Les premières lignes de La côte sauvage, seul roman de Jean-René Huguenin, publié en 1960, pourraient être celles d’un roman d’horreur ou encore d’un polar :
Il s’est approché dans le soir sans qu’elle l’entende, et il s’arrête à quelques pas, retenant son souffle. Soudain elle se retourne ; il se glisse derrière un chêne. (p. 7)
Et pourtant, il s’agit des retrouvailles d’une sœur et de son frère, le soir du retour de celui-ci après deux ans de service militaire en Algérie. Aussi, la peur, cette fois-ci, se changera-t-elle en sourire, malgré le décor qui, lui aussi, ne serait pas déplacé dans un texte d’Anne Radcliffe ou de Horace Walpole : un hibou, des bruits dans le noir, le manoir avec son décor de lierre indispensable, une silhouette inquiétante : « une ombre immense, debout en haut des marches du perron, les bras en croix » (p. 8).
Ces quelques lignes donnent le ton de ce court roman qui, par chapitres entiers, malgré l’ambiance estivale sur les plages, les vastes étendues marines et les nombreuses excursions entre amis, ressemble à un huis clos entre les deux protagonistes, Anne et Olivier, sœur et frère dont la relation se révèle être un lointain écho, à un siècle et demi de distance, de celle d’Amélie et de René. Huis clos qui n’a rien pourtant d’une intimité bienvenue mais qui se déroule dans une ambiance étouffante émanant des murs du vieux manoir familial ou de ceux d’une chambre d’hôtel, qui monte des rochers sur lesquelles on s’allonge pour prendre un bain de soleil et du sable mouillé et malsain de l’île de Griec qui menace d’engloutir le visiteur trop hardi.
Les origines romantiques des héros

Dans cette intimité néfaste se jouent des drames, et leurs héros nous sont légués, dans une lignée directe, par les courants romantiques du XIXe siècle. Anne, elle a tout d’une Amélie moderne, et si elle ne prend pas le voile – expression et acte tombés hors du temps – pour échapper aux sentiments troubles et aux tentations, elle songe pourtant à s’enfuir très loin. Le mariage qu’elle annonce si brusquement à son frère, à la façon de ceux qui se savent trop faibles et qui essaient d’y remédier par la brutalité de leurs propos, n’est que la tentative de placer un mur entre elle et Olivier. Et si le fiancé qu’elle s’est choisi n’est pas celui des religieuses, il porte quand même le nom de la pierre sur laquelle repose l’Église.

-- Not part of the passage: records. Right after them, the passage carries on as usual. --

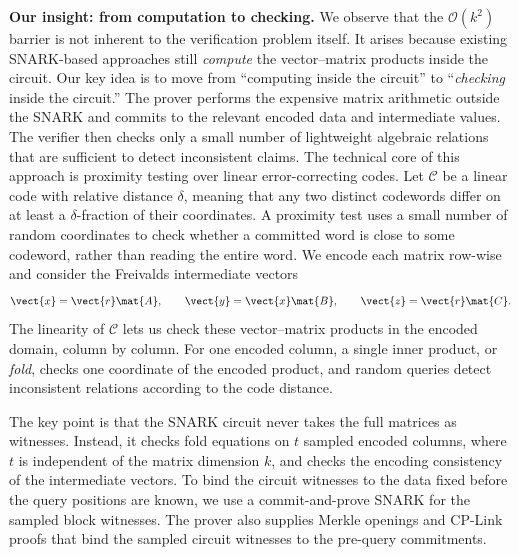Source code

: \noindent\textbf{Our insight: from computation to checking.}
We observe that the \(\mathcal{O}(k^2)\) barrier is not inherent to the
verification problem itself.  It arises because existing SNARK-based approaches
still \emph{compute} the vector--matrix products inside the circuit.  Our key
idea is to move from ``computing inside the circuit'' to ``\emph{checking} inside the
circuit.''  The prover performs the expensive matrix arithmetic outside the
SNARK and commits to the relevant encoded data and intermediate values.  The
verifier then checks only a small number of lightweight algebraic relations
that are sufficient to detect inconsistent claims.
The technical core of this approach is proximity testing over linear
error-correcting codes.  Let \(\mathcal{C}\) be a linear code with relative
distance \(\delta\), meaning that any two distinct codewords differ on at
least a \(\delta\)-fraction of their coordinates.  A proximity test uses a
small number of random coordinates to check whether a committed word is close
to some codeword, rather than reading the entire word.  We encode each matrix
row-wise and consider the Freivalds
intermediate vectors
\[
  \vect{x}=\vect{r}\mat{A},\qquad
  \vect{y}=\vect{x}\mat{B},\qquad
  \vect{z}=\vect{r}\mat{C}.
\]
The linearity of \(\mathcal{C}\) lets us check these vector--matrix products in
the encoded domain, column by column.  For one encoded column, a single inner
product, or \emph{fold}, checks one coordinate of the encoded product, and
random queries detect inconsistent relations according to the code distance.

The key point is that the SNARK circuit never takes the full matrices as
witnesses.  Instead, it checks fold equations on \(t\) sampled encoded columns,
where \(t\) is independent of the matrix dimension \(k\), and checks the
encoding consistency of the intermediate vectors.
To bind the circuit witnesses to the data fixed before the query positions are known,
we use a commit-and-prove SNARK for the sampled block witnesses.  The prover
also supplies Merkle openings and CP-Link proofs that bind the sampled circuit
witnesses to the pre-query commitments.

Et ne passe-t-elle pas, elle aussi, à l’image du sacrifice d’Amélie lors de la cérémonie de ses vœux, par le tombeau, quand elle cède à son frère qui lui demande de « jouer au mort » comme pendant les jeux de leur enfance ?
Olivier, de son côté, apparaît comme un alliage entre la famille des René, affligés du mal de siècle, grands hanteurs des bois et des landes nocturnes, à la recherche éternelle d’un malheur qui parfois tarde trop à frapper, et celle des noirs héros conjurés par un Byron ou un Stocker qui, eux, décident de passer à l’acte, compagnons fidèles du mal. Olivier, c’est celui qui vient du dehors pour se glisser dans la chambre et le lit de sa sœur, guettant au fond de la nuit, le vampire qui existe dans les ténèbres, né sous la plume de Stocker, dont il rappelle la créature par plus d’un trait, d’une façon parfois presque trop évidente : la peur des miroirs, le voisinage des « enfants de la nuit », le sang qu’il suce à même l’épaule de sa sœur et le soleil qui lui « fait mal aux yeux » (p. 102). Olivier, c’est la pâle incarnation de tous ceux qui se sont brûlés au soleil noir, sorte de lointain descendant de René au XXe siècle, promenant son vague à l’âme et l’amour interdit dans la Bretagne de son illustre prédécesseur, et en même temps l’être maudit qui chevauche en compagnie du Giaour et qui, des confins du monde, revient détruire ceux qu’il aime :
But first, on earth as Vampire sent,
Thy corse shall from its tomb be rent :
Then ghastly haunt thy native place,
And suck the blood of all thy race ;
There from thy daughter, sister, wife,
At midnight drain the stream of life ; [1]« Mais d’abord ton corps sera arraché à sa tombe, et tu seras envoyé sur la terre sous la forme d’un vampire, pour apparaître, spectre horrible, dans ton pays natal, et y sucer le sang de toute la … Continue reading (mise en relief par moi)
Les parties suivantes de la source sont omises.